• Data under study
☆ ☆ ☆ ☆ ☆ ☆ ☆

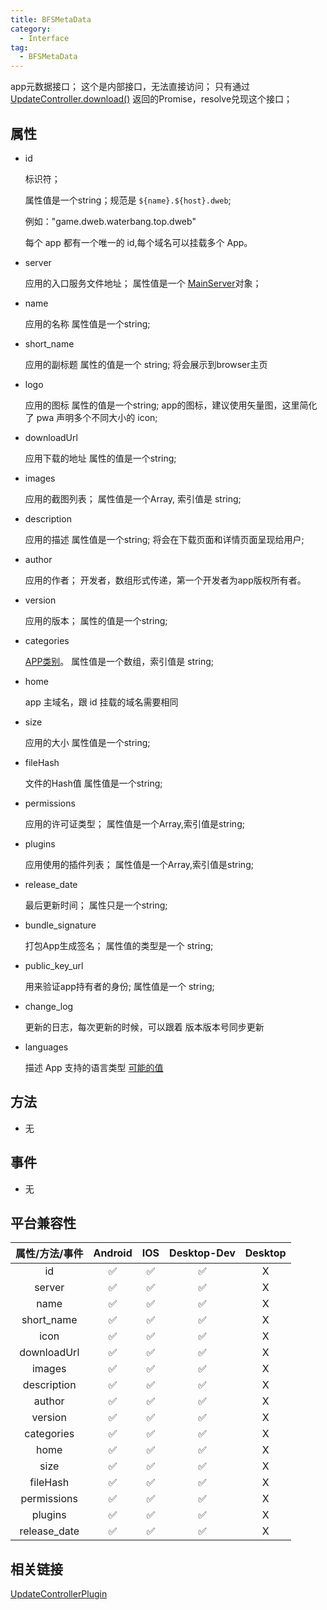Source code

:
 ```yaml
---
title: BFSMetaData
category:
  - Interface
tag:
  - BFSMetaData
---
```


app元数据接口；
这个是内部接口，无法直接访问；
只有通过 [UpdateController.download()](../../plugin/update-controller/download.md) 返回的Promise，resolve兑现这个接口；

 
## 属性
  

  - id 

    标识符；
    
    属性值是一个string；规范是 `${name}.${host}.dweb`;
    
    例如："game.dweb.waterbang.top.dweb"
    
    每个 app 都有一个唯一的 id,每个域名可以挂载多个 App。

  - server 

    应用的入口服务文件地址；
    属性值是一个 [MainServer](../main-server/index.md)对象；

  - name 

    应用的名称
    属性值是一个string;


  - short_name 

    应用的副标题
    属性的值是一个 string;
    将会展示到browser主页

  - logo 

    应用的图标
    属性的值是一个string;
    app的图标，建议使用矢量图，这里简化了 pwa 声明多个不同大小的 icon;


  - downloadUrl

    应用下载的地址
    属性的值是一个string;


  - images 

    应用的截图列表；
    属性值是一个Array, 索引值是 string;

  - description 

    应用的描述
    属性值是一个string;
    将会在下载页面和详情页面呈现给用户;

  - author 

    应用的作者；
    开发者，数组形式传递，第一个开发者为app版权所有者。

  - version 

    应用的版本；
    属性的值是一个string;

  - categories

    [APP类别](https://github.com/w3c/manifest/wiki/Categories)。
    属性值是一个数组，索引值是 string;

  - home 

    app 主域名，跟 id 挂载的域名需要相同

  - size

    应用的大小
    属性值是一个string;

  - fileHash

    文件的Hash值
    属性值是一个string;

  - permissions

    应用的许可证类型；
    属性值是一个Array,索引值是string;

  - plugins

    应用使用的插件列表；
    属性值是一个Array,索引值是string;

  - release_date

    最后更新时间；
    属性只是一个string;

  - bundle_signature

    打包App生成签名；
    属性值的类型是一个 string;

  - public_key_url

    用来验证app持有者的身份;
    属性值是一个 string;

  - change_log 

    更新的日志，每次更新的时候，可以跟着 版本版本号同步更新

  - languages

    描述 App 支持的语言类型
    [可能的值](https://www.alchemysoftware.com/livedocs/ezscript/Topics/Catalyst/Language.htm) 



## 方法

  - 无

## 事件

  - 无

## 平台兼容性

| 属性/方法/事件 | Android | IOS | Desktop-Dev | Desktop |
|:------------:|:-------:|:---:|:-----------:|:-------:|
| id           | ✅      | ✅  | ✅          | X      |
| server       | ✅      | ✅  | ✅          | X      |
| name         | ✅      | ✅  | ✅          | X      |
| short_name   | ✅      | ✅  | ✅          | X      |
| icon         | ✅      | ✅  | ✅          | X      |
| downloadUrl  | ✅      | ✅  | ✅          | X      |
| images       | ✅      | ✅  | ✅          | X      |
| description  | ✅      | ✅  | ✅          | X      |
| author       | ✅      | ✅  | ✅          | X      |
| version      | ✅      | ✅  | ✅          | X      |
| categories   | ✅      | ✅  | ✅          | X      |
| home         | ✅      | ✅  | ✅          | X      |
| size         | ✅      | ✅  | ✅          | X      |
| fileHash     | ✅      | ✅  | ✅          | X      |
| permissions  | ✅      | ✅  | ✅          | X      |
| plugins      | ✅      | ✅  | ✅          | X      |
| release_date | ✅      | ✅  | ✅          | X      |

## 相关链接

[UpdateControllerPlugin](../../plugin/update-controller/index.md)

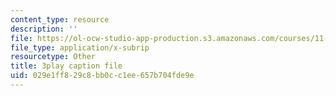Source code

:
 ```yaml
---
content_type: resource
description: ''
file: https://ol-ocw-studio-app-production.s3.amazonaws.com/courses/11-384-malaysia-sustainable-cities-practicum-spring-2018/029e1ff829c8bb0cc1ee657b704fde9e_b-PoEwPoRe8.srt
file_type: application/x-subrip
resourcetype: Other
title: 3play caption file
uid: 029e1ff8-29c8-bb0c-c1ee-657b704fde9e
---
```

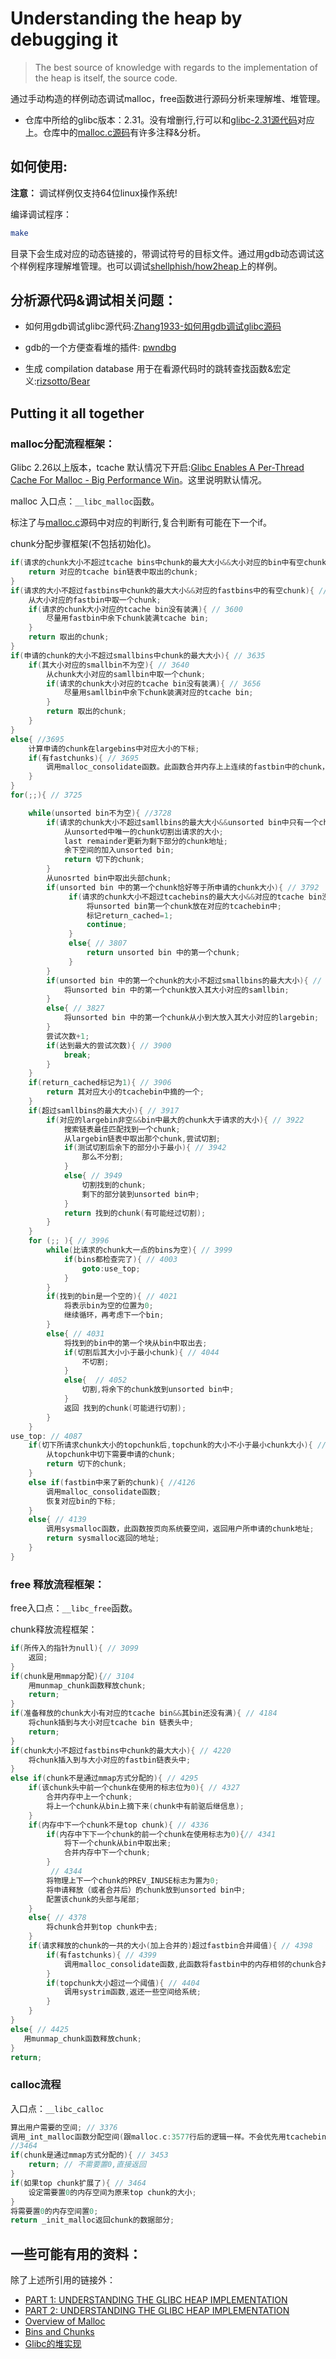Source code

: # Understanding the heap by debugging it

> The best source of knowledge with regards to the implementation of the heap is itself, the source code.


通过手动构造的样例动态调试malloc，free函数进行源码分析来理解堆、堆管理。

* 仓库中所给的glibc版本：2.31。没有增删行,行可以和[glibc-2.31源代码](https://elixir.free-electrons.com/glibc/glibc-2.31/source/malloc/malloc.c)对应上。仓库中的[malloc.c源码](https://github.com/Zhang1933/linux-heap-study/blob/main/glibc-2.31/malloc/malloc.c)有许多注释&分析。

## 如何使用:

**注意：** 调试样例仅支持64位linux操作系统!

编译调试程序：

```bash
make
```

目录下会生成对应的动态链接的，带调试符号的目标文件。通过用gdb动态调试这个样例程序理解堆管理。也可以调试[shellphish/how2heap](https://github.com/shellphish/how2heap)上的样例。

## 分析源代码&调试相关问题：

* 如何用gdb调试glibc源代码:[Zhang1933-如何用gdb调试glibc源码](https://zhang1933.github.io/2022/06/07/%E5%A6%82%E4%BD%95%E7%94%A8gdb%E8%B0%83%E8%AF%95glibc%E6%BA%90%E7%A0%81.html)

* gdb的一个方便查看堆的插件: [pwndbg](https://github.com/pwndbg/pwndbg)

* 生成 compilation database 用于在看源代码时的跳转查找函数&宏定义:[rizsotto/Bear](https://github.com/rizsotto/Bear)

## Putting it all together

### malloc分配流程框架：

Glibc 2.26以上版本，tcache 默认情况下开启:[Glibc Enables A Per-Thread Cache For Malloc - Big Performance Win](https://www.phoronix.com/scan.php?page=news_item&px=glibc-malloc-thread-cache)。这里说明默认情况。

malloc 入口点：`__libc_malloc`函数。

标注了与[malloc.c](https://elixir.free-electrons.com/glibc/glibc-2.31/source/malloc/malloc.c)源码中对应的判断行,复合判断有可能在下一个if。

chunk分配步骤框架(不包括初始化)。

```cpp
if(请求的chunk大小不超过tcache bins中chunk的最大大小&&大小对应的bin中有空chunk){// 3047
    return 对应的tcache bin链表中取出的chunk;
}
if(请求的大小不超过fastbins中chunk的最大大小&&对应的fastbins中的有空chunk){ // 3577
    从大小对应的fastbin中取一个chunk;
    if(请求的chunk大小对应的tcache bin没有装满){ // 3600
        尽量用fastbin中余下chunk装满tcache bin;
    }
    return 取出的chunk;
}
if(申请的chunk的大小不超过smallbins中chunk的最大大小){ // 3635
    if(其大小对应的smallbin不为空){ // 3640
        从chunk大小对应的samllbin中取一个chunk;
        if(请求的chunk大小对应的tcache bin没有装满){ // 3656
            尽量用samllbin中余下chunk装满对应的tcache bin;
        }
        return 取出的chunk;
    }
}
else{ //3695
    计算申请的chunk在largebins中对应大小的下标;
    if(有fastchunks){ // 3695
        调用malloc_consolidate函数。此函数合并内存上上连续的fastbin中的chunk，并放到unsorted bin中;
    }
}
for(;;){ // 3725

    while(unsorted bin不为空){ //3728
        if(请求的chunk大小不超过samllbins的最大大小&&unsorted bin中只有一个chunk&&unsorted bin中唯一的chunk==last remainder&&切割下unsorted bin中唯一的chunk之后其大小不小于chunk的最小大小){ // 3756
            从unsorted中唯一的chunk切割出请求的大小; 
            last remainder更新为剩下部分的chunk地址;
            余下空间的加入unsorted bin;
            return 切下的chunk; 
        }
        从unosrted bin中取出头部chunk;
        if(unsorted bin 中的第一个chunk恰好等于所申请的chunk大小){ // 3792
             if(请求的chunk大小不超过tcachebins的最大大小&&对应的tcache bin没有装满){ // 3800
                 将unsorted bin第一个chunk放在对应的tcachebin中;
                 标记return_cached=1;
                 continue;
             }
             else{ // 3807
                 return unsorted bin 中的第一个chunk;
             }
        }
        if(unsorted bin 中的第一个chunk的大小不超过smallbins的最大大小){ // 3821 
            将unsorted bin 中的第一个chunk放入其大小对应的samllbin;
        }
        else{ // 3827
            将unsorted bin 中的第一个chunk从小到大放入其大小对应的largebin; 
        }
        尝试次数+1;
        if(达到最大的尝试次数){ // 3900
            break;
        }
    }
    if(return_cached标记为1){ // 3906
        return 其对应大小的tcachebin中摘的一个;
    }
    if(超过samllbins的最大大小){ // 3917
        if(对应的largebin非空&&bin中最大的chunk大于请求的大小){ // 3922
            搜索链表最佳匹配找到一个chunk;
            从largebin链表中取出那个chunk,尝试切割;
            if(测试切割后余下的部分小于最小){ // 3942
                那么不分割;
            }
            else{ // 3949
                切割找到的chunk; 
                剩下的部分装到unsorted bin中;
            }
            return 找到的chunk(有可能经过切割);
        }
    }
    for (;; ){ // 3996
        while(比请求的chunk大一点的bins为空){ // 3999
            if(bins都检查完了){ // 4003
                goto:use_top;
            }
        }
        if(找到的bin是一个空的){ // 4021
            将表示bin为空的位置为0;
            继续循环，再考虑下一个bin;
        }
        else{ // 4031
            将找到的bin中的第一个块从bin中取出去; 
            if(切割后其大小小于最小chunk){ // 4044
                不切割;
            }
            else{  // 4052
                切割,将余下的chunk放到unsorted bin中;
            }
            返回 找到的chunk(可能进行切割);
        }
    }
use_top: // 4087
    if(切下所请求chunk大小的topchunk后,topchunk的大小不小于最小chunk大小){ // 4109
        从topchunk中切下需要申请的chunk;
        return 切下的chunk;
    }
    else if(fastbin中来了新的chunk){ //4126
        调用malloc_consolidate函数;        
        恢复对应bin的下标;
    }
    else{ // 4139
        调用sysmalloc函数，此函数按页向系统要空间，返回用户所申请的chunk地址;
        return sysmalloc返回的地址;
    }
}

```


### free 释放流程框架：

free入口点：`__libc_free`函数。

chunk释放流程框架：

```cpp
if(所传入的指针为null){ // 3099
    返回;
}
if(chunk是用mmap分配){// 3104
    用munmap_chunk函数释放chunk;
    return;
}
if(准备释放的chunk大小有对应的tcache bin&&其bin还没有满){ // 4184
    将chunk插到与大小对应tcache bin 链表头中;
    return;
}
if(chunk大小不超过fastbins中chunk的最大大小){ // 4220
    将chunk插入到与大小对应的fastbin链表头中;
}
else if(chunk不是通过mmap方式分配的){ // 4295
    if(该chunk头中前一个chunk在使用的标志位为0){ // 4327
        合并内存中上一个chunk;
        将上一个chunk从bin上摘下来(chunk中有前驱后继信息);
    }
    if(内存中下一个chunk不是top chunk){ // 4336
        if(内存中下下一个chunk的前一个chunk在使用标志为0){// 4341
            将下一个chunk从bin中取出来;
            合并内存中下一个chunk;
        }
         // 4344
        将物理上下一个chunk的PREV_INUSE标志为置为0;
        将申请释放（或者合并后）的chunk放到unsorted bin中;
        配置该chunk的头部与尾部;
    }
    else{ // 4378
        将chunk合并到top chunk中去;
    }
    if(请求释放的chunk的一共的大小(加上合并的)超过fastbin合并阈值){ // 4398
        if(有fastchunks){ // 4399
            调用malloc_consolidate函数,此函数将fastbin中的内存相邻的chunk合并后插入到unsorted bin链表中;
        }
        if(topchunk大小超过一个阈值){ // 4404
            调用systrim函数,返还一些空间给系统; 
        }
    }
}
else{ // 4425
   用munmap_chunk函数释放chunk;
}
return;
```

### calloc流程

入口点：`__libc_calloc`

```cpp
算出用户需要的空间; // 3376
调用_int_malloc函数分配空间(跟malloc.c:3577行后的逻辑一样。不会优先用tcachebin); // 3428
//3464
if(chunk是通过mmap方式分配的){ // 3453
    return; // 不需要置0,直接返回
}
if(如果top chunk扩展了){ // 3464 
    设定需要置0的内存空间为原来top chunk的大小;
}
将需要置0的内存空间置0;
return _init_malloc返回chunk的数据部分;
```

## 一些可能有用的资料：

除了上述所引用的链接外：

* [PART 1: UNDERSTANDING THE GLIBC HEAP IMPLEMENTATION](https://azeria-labs.com/heap-exploitation-part-2-glibc-heap-free-bins/)
* [PART 2: UNDERSTANDING THE GLIBC HEAP IMPLEMENTATION](https://azeria-labs.com/heap-exploitation-part-2-glibc-heap-free-bins/)
* [Overview of Malloc](https://sourceware.org/glibc/wiki/MallocInternals#Thread_Local_Cache_.28tcache.29)
* [Bins and Chunks](https://heap-exploitation.dhavalkapil.com/diving_into_glibc_heap/bins_chunks)
* [Glibc的堆实现](https://dere.press/2020/06/21/glibc-heap/#unlink_chunk)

☆ ☆ ☆ ☆ ☆ ☆ ☆

• Task instructions
Each line above with the string "update" should be reported in full.

• Written reply
只有通过 [UpdateController.download()](../../plugin/update-controller/download.md) 返回的Promise，resolve兑现这个接口；
[UpdateControllerPlugin](../../plugin/update-controller/index.md)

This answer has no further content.